BRIEF: What you return must be the lines of the data that hold the word "biến".

DATA EXTRACTS:
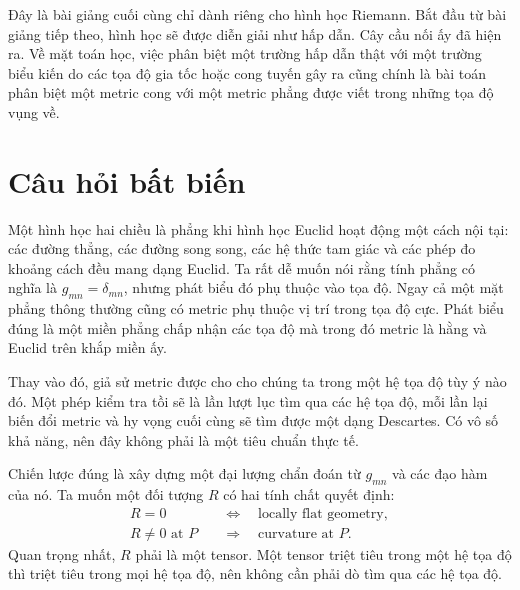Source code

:\begin{classroomqa}
\end{classroomqa}

Đây là bài giảng cuối cùng chỉ dành riêng cho hình học Riemann. Bắt đầu từ bài giảng tiếp theo, hình học sẽ được diễn giải như hấp dẫn. Cây cầu nối ấy đã hiện ra. Về mặt toán học, việc phân biệt một trường hấp dẫn thật với một trường biểu kiến do các tọa độ gia tốc hoặc cong tuyến gây ra cũng chính là bài toán phân biệt một metric cong với một metric phẳng được viết trong những tọa độ vụng về.

\section{Câu hỏi bất biến}

Một hình học hai chiều là phẳng khi hình học Euclid hoạt động một cách nội tại: các đường thẳng, các đường song song, các hệ thức tam giác và các phép đo khoảng cách đều mang dạng Euclid. Ta rất dễ muốn nói rằng tính phẳng có nghĩa là
\(g_{mn}=\delta_{mn}\), nhưng phát biểu đó phụ thuộc vào tọa độ. Ngay cả một mặt phẳng thông thường cũng có metric phụ thuộc vị trí trong tọa độ cực. Phát biểu đúng là một miền phẳng chấp nhận các tọa độ mà trong đó metric là hằng và Euclid trên khắp miền ấy.

Thay vào đó, giả sử metric được cho cho chúng ta trong một hệ tọa độ tùy ý nào đó. Một phép kiểm tra tồi sẽ là lần lượt lục tìm qua các hệ tọa độ, mỗi lần lại biến đổi metric và hy vọng cuối cùng sẽ tìm được một dạng Descartes. Có vô số khả năng, nên đây không phải là một tiêu chuẩn thực tế.

Chiến lược đúng là xây dựng một đại lượng chẩn đoán từ \(g_{mn}\) và các đạo hàm của nó. Ta muốn một đối tượng \(R\) có hai tính chất quyết định:
\[
\begin{aligned}
R=0
&\quad\Longleftrightarrow\quad
\text{locally flat geometry},\\
R\neq 0 \text{ at } P
&\quad\Longrightarrow\quad
\text{curvature at } P.
\end{aligned}
\]
Quan trọng nhất, \(R\) phải là một tensor. Một tensor triệt tiêu trong một hệ tọa độ thì triệt tiêu trong mọi hệ tọa độ, nên không cần phải dò tìm qua các hệ tọa độ.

SOLVED PROBLEM:
\section{Câu hỏi bất biến}
Thay vào đó, giả sử metric được cho cho chúng ta trong một hệ tọa độ tùy ý nào đó. Một phép kiểm tra tồi sẽ là lần lượt lục tìm qua các hệ tọa độ, mỗi lần lại biến đổi metric và hy vọng cuối cùng sẽ tìm được một dạng Descartes. Có vô số khả năng, nên đây không phải là một tiêu chuẩn thực tế.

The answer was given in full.